QUOTE (Tiger Eyes @ Jul 17 2009, 09:34 PM)
Yeah, the lack of Fatigue rules (but random references to them) drove me crazy. Then we needed them for an adventure - one of the Dawn of the Artifacts ones - and Bobby came up with the rules. When SR4A was being produced, I begged and pleaded to get them included in there, and shifting some stuff around enough space was made during the final layout. I'm quite pleased. There was much discussion amongst the freelancers on if you need 4, 6, or 8 hours of sleep to function. (As a parent, I merely laughed... sleep? what's that?)
As a parent myself, sleep is what you get when you're finally able to foist the child on the other parent. Unfortunately, there are some things that only a mother can do (breastfeeding.... that's about it, but it's important and has to happen fairly often).
For the thread, my personal record was 73 hours without sleep, and I functioned fine through the first 60. Then I started declining, until I hit 71, and I felt like dieing.
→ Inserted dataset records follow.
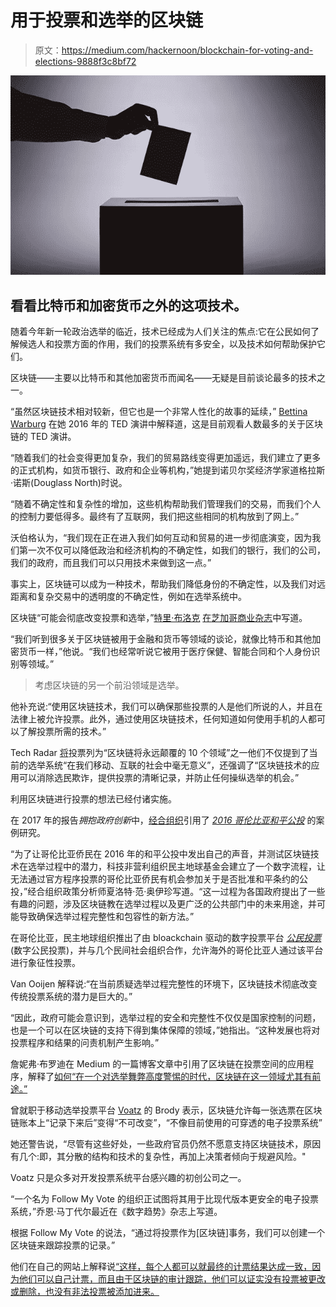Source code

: # 用于投票和选举的区块链

> 原文：<https://medium.com/hackernoon/blockchain-for-voting-and-elections-9888f3c8bf72>

![](img/3776e40f00031df0385175243d91abc7.png)

## 看看比特币和加密货币之外的这项技术。

随着今年新一轮政治选举的临近，技术已经成为人们关注的焦点:它在公民如何了解候选人和投票方面的作用，我们的投票系统有多安全，以及技术如何帮助保护它们。

区块链——主要以比特币和其他加密货币而闻名——无疑是目前谈论最多的技术之一。

“虽然区块链技术相对较新，但它也是一个非常人性化的故事的延续，” [Bettina Warburg](https://medium.com/u/1f0df1cc1ac0?source=post_page-----9888f3c8bf72--------------------------------) 在她 2016 年的 TED 演讲中解释道，这是目前观看人数最多的关于区块链的 TED 演讲。

“随着我们的社会变得更加复杂，我们的贸易路线变得更加遥远，我们建立了更多的正式机构，如货币银行、政府和企业等机构，”她提到诺贝尔奖经济学家道格拉斯·诺斯(Douglass North)时说。

“随着不确定性和复杂性的增加，这些机构帮助我们管理我们的交易，而我们个人的控制力要低得多。最终有了互联网，我们把这些相同的机构放到了网上。”

沃伯格认为，“我们现在正在进入我们如何互动和贸易的进一步彻底演变，因为我们第一次不仅可以降低政治和经济机构的不确定性，如我们的银行，我们的公司，我们的政府，而且我们可以只用技术来做到这一点。”

事实上，区块链可以成为一种技术，帮助我们降低身份的不确定性，以及我们对远距离和复杂交易中的透明度的不确定性，例如在选举系统中。

区块链“可能会彻底改变投票和选举，”[特里·布洛克](https://medium.com/u/8cbd25ef530b?source=post_page-----9888f3c8bf72--------------------------------) [在](https://www.bizjournals.com/bizjournals/how-to/technology/2017/12/blockchain-could-revolutionize-voting-and.html)[芝加哥商业杂志](https://medium.com/u/19c7aa30e2e7?source=post_page-----9888f3c8bf72--------------------------------)中写道。

“我们听到很多关于区块链被用于金融和货币等领域的谈论，就像比特币和其他加密货币一样，”他说。“我们也经常听说它被用于医疗保健、智能合同和个人身份识别等领域。”

> 考虑区块链的另一个前沿领域是选举。

他补充说:“使用区块链技术，我们可以确保那些投票的人是他们所说的人，并且在法律上被允许投票。此外，通过使用区块链技术，任何知道如何使用手机的人都可以了解投票所需的技术。”

Tech Radar [将](http://www.techradar.com/news/here-are-the-10-sectors-that-blockchain-will-disrupt-forever)投票列为“区块链将永远颠覆的 10 个领域”之一他们不仅提到了当前的选举系统“在我们移动、互联的社会中毫无意义”，还强调了“区块链技术的应用可以消除选民欺诈，提供投票的清晰记录，并防止任何操纵选举的机会。”

利用区块链进行投票的想法已经付诸实施。

在 2017 年的报告*拥抱政府创新*中，[经合组织](https://medium.com/u/fe25a5d0be89?source=post_page-----9888f3c8bf72--------------------------------)引用了 [*2016 哥伦比亚和平公投*](https://www.oecd-forum.org/users/76644-charlotte-van-ooijen/posts/28703-how-blockchain-can-change-voting-the-colombian-peace-plebiscite) 的案例研究。

“为了让哥伦比亚侨民在 2016 年的和平公投中发出自己的声音，并测试区块链技术在选举过程中的潜力，科技非营利组织民主地球基金会建立了一个数字流程，让无法通过官方程序投票的哥伦比亚侨民有机会参加关于是否批准和平条约的公投，”经合组织政策分析师夏洛特·范·奥伊珍写道。“这一过程为各国政府提出了一些有趣的问题，涉及区块链教在选举过程以及更广泛的公共部门中的未来用途，并可能导致确保选举过程完整性和包容性的新方法。”

在哥伦比亚，民主地球组织推出了由 bloackchain 驱动的数字投票平台 [*公民投票*](http://plebiscitodigital.co/) (数字公民投票)，并与几个民间社会组织合作，允许海外的哥伦比亚人通过该平台进行象征性投票。

Van Ooijen 解释说:“在当前质疑选举过程完整性的环境下，区块链技术彻底改变传统投票系统的潜力是巨大的。”

“因此，政府可能会意识到，选举过程的安全和完整性不仅仅是国家控制的问题，也是一个可以在区块链的支持下得到集体保障的领域，”她指出。“这种发展也将对投票程序和结果的问责机制产生影响。”

詹妮弗·布罗迪在 Medium 的一篇博客文章中引用了区块链在投票空间的应用程序，解释了[如何“在一个对选举舞弊高度警惕的时代，区块链在这一领域尤其有前途。”](/@brodyjab/blockchain-for-government-dd5708e9d0d8)

曾就职于移动选举投票平台 [Voatz](https://voatz.com/) 的 Brody 表示，区块链允许每一张选票在区块链账本上“记录下来后”变得“不可改变”，“不像目前使用的可穿透的电子投票系统”

她还警告说，“尽管有这些好处，一些政府官员仍然不愿意支持区块链技术，原因有几个:即，其分散的结构和技术的复杂性，再加上决策者倾向于规避风险。"

Voatz 只是众多对开发投票系统平台感兴趣的初创公司之一。

“一个名为 Follow My Vote 的组织正试图将其用于比现代版本更安全的电子投票系统，”乔恩·马丁代尔最近在《数字趋势》杂志上写道。

根据 Follow My Vote 的说法，“通过将投票作为[区块链]事务，我们可以创建一个区块链来跟踪投票的记录。”

他们在自己的网站上解释说[“这样，每个人都可以就最终的计票结果达成一致，因为他们可以自己计票，而且由于区块链的审计跟踪，他们可以证实没有投票被更改或删除，也没有非法投票被添加进来。](https://followmyvote.com/online-voting-technology/blockchain-technology/)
I also did a 58-ish session, where the worst part was the no-food for the first 34 hours.
If I remember correctly, after about 100 hours you start falling asleep with your eyes open and carrying conversation, as your brain simply quits. And if you make it to something like 200+, you go permanently insane.
On the other hand, there's something that's reffered to as "power napping," which Thomas Eddison and Benjamin Franklin were purported as doing, which involves 3 hours of sleep at night, and then every 2 hours you take a 15 minute nap. It allows for
much more productive time, as you end up only getting like 5.5 hours of sleep, but you feel completely energized. My wife did this for a while, but ran out of things to do, so she stopped. Now my laundry hasn't been done in a week...
Lately, I've been getting about 6 a night, and I feel slightly tired, but still functional. But I do have a 4 year old and I've been working ~48 hours a week for the last 4 years with only 4 weeks off (2 1/2 of those being unemployed - it's not the same), so being tired might just be due to something other than sleep deprivation.